All metrics in the HorizontalPodAutoscaler and metrics APIs are specified usinga special whole-number notation known in Kubernetes as aquantity. For example,the quantity 10500m would be written as 10.5 in decimal notation. The metrics APIswill return whole numbers without a suffix when possible, and will generally returnquantities in milli-units otherwise.
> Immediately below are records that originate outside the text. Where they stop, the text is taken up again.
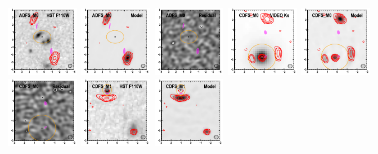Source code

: \documentclass[iop]{emulateapj}
\begin{document}
\begin{figure}[!tbp]
\begin{centering}
\includegraphics[width=0.162\textwidth]{../Figures/modelfit/ADFS_M0_optical_bestfit.pdf}
\includegraphics[width=0.162\textwidth]{../Figures/modelfit/ADFS_M0_model_bestfit.pdf}
\includegraphics[width=0.162\textwidth]{../Figures/modelfit/ADFS_M0_residual_bestfit.pdf}
\includegraphics[width=0.162\textwidth]{../Figures/modelfit/CDFS_M0_optical_bestfit.pdf}
\includegraphics[width=0.162\textwidth]{../Figures/modelfit/CDFS_M0_model_bestfit.pdf}
\includegraphics[width=0.162\textwidth]{../Figures/modelfit/CDFS_M0_residual_bestfit.pdf}
\includegraphics[width=0.162\textwidth]{../Figures/modelfit/CDFS_M1_optical_bestfit.pdf}
\includegraphics[width=0.162\textwidth]{../Figures/modelfit/CDFS_M1_model_bestfit.pdf}

\end{centering}
\end{figure}
\end{document}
This means you might see your metric value fluctuatebetween 1 and 1500m, or 1 and 1.5 when written in decimal notation.

Other possible scenarios

Creating the autoscaler declaratively

Instead of using kubectl autoscale command to create a HorizontalPodAutoscaler imperatively wecan use the following manifest to create it declaratively:

apiVersion: autoscaling/v2kind: HorizontalPodAutoscalermetadata: name: php-apachespec: scaleTargetRef: apiVersion: apps/v1 kind: Deployment name: php-apache minReplicas: 1 maxReplicas: 10 metrics: - type: Resource resource: name: cpu target: type: Utilization averageUtilization: 50

Then, create the autoscaler by executing the following command:

kubectl create -f https://k8s.io/examples/application/hpa/php-apache.yaml
horizontalpodautoscaler.autoscaling/php-apache created
HorizontalPodAutoscaler Walkthrough (2024)
Top Articles
learn about medicare prescription coverage
Philasd Zimbra
Dragon Age Inquisition War Table Operations and Missions Guide
Tmf Saul's Investing Discussions
4-Hour Private ATV Riding Experience in Adirondacks 2024 on Cool Destinations
Faint Citrine Lost Ark
Lexington Herald-Leader from Lexington, Kentucky
Here's how eating according to your blood type could help you keep healthy
What Was D-Day Weegy
Our Facility
Palace Pizza Joplin
Housework 2 Jab
Restaurants Near Paramount Theater Cedar Rapids
Craigslist Apartments In Philly
Tcu Jaggaer
Byte Delta Dental
Finger Lakes Ny Craigslist
Dark Chocolate Cherry Vegan Cinnamon Rolls
We Discovered the Best Snow Cone Makers for Carnival-Worthy Desserts
Graphic Look Inside Jeffrey Dahmer
Shreveport City Warrants Lookup
Craigslist Maryland Trucks - By Owner
Directions To Nearest T Mobile Store
3569 Vineyard Ave NE, Grand Rapids, MI 49525 - MLS 24048144 - Coldwell Banker
Poochies Liquor Store
Stickley Furniture
Gopher Hockey Forum
In hunt for cartel hitmen, Texas Ranger's biggest obstacle may be the border itself (2024)
Funky Town Gore Cartel Video
Courtney Roberson Rob Dyrdek
Blush Bootcamp Olathe
Loopnet Properties For Sale
Was heißt AMK? » Bedeutung und Herkunft des Ausdrucks
Brenda Song Wikifeet
Tra.mypatients Folio
Plato's Closet Mansfield Ohio
Mississippi State baseball vs Virginia score, highlights: Bulldogs crumble in the ninth, season ends in NCAA regional
The Boogeyman Showtimes Near Surf Cinemas
Ishow Speed Dick Leak
Skyrim:Elder Knowledge - The Unofficial Elder Scrolls Pages (UESP)
craigslist | michigan
Tyler Perry Marriage Counselor Play 123Movies
Anhedönia Last Name Origin
SF bay area cars & trucks "chevrolet 50" - craigslist
Kutty Movie Net
Foxxequeen
[Teen Titans] Starfire In Heat - Chapter 1 - Umbrelloid - Teen Titans
Yale College Confidential 2027
tampa bay farm & garden - by owner "horses" - craigslist
Colin Donnell Lpsg
Gameplay Clarkston
Swissport Timecard
Latest Posts
Article information

Author: Geoffrey Lueilwitz

Last Updated:

Views: 6505

Rating: 5 / 5 (80 voted)

Reviews: 95% of readers found this page helpful

Author information

Name: Geoffrey Lueilwitz

Birthday: 1997-03-23

Address: 74183 Thomas Course, Port Micheal, OK 55446-1529

Phone: +13408645881558

Job: Global Representative

Hobby: Sailing, Vehicle restoration, Rowing, Ghost hunting, Scrapbooking, Rugby, Board sports

Introduction: My name is Geoffrey Lueilwitz, I am a zealous, encouraging, sparkling, enchanting, graceful, faithful, nice person who loves writing and wants to share my knowledge and understanding with you.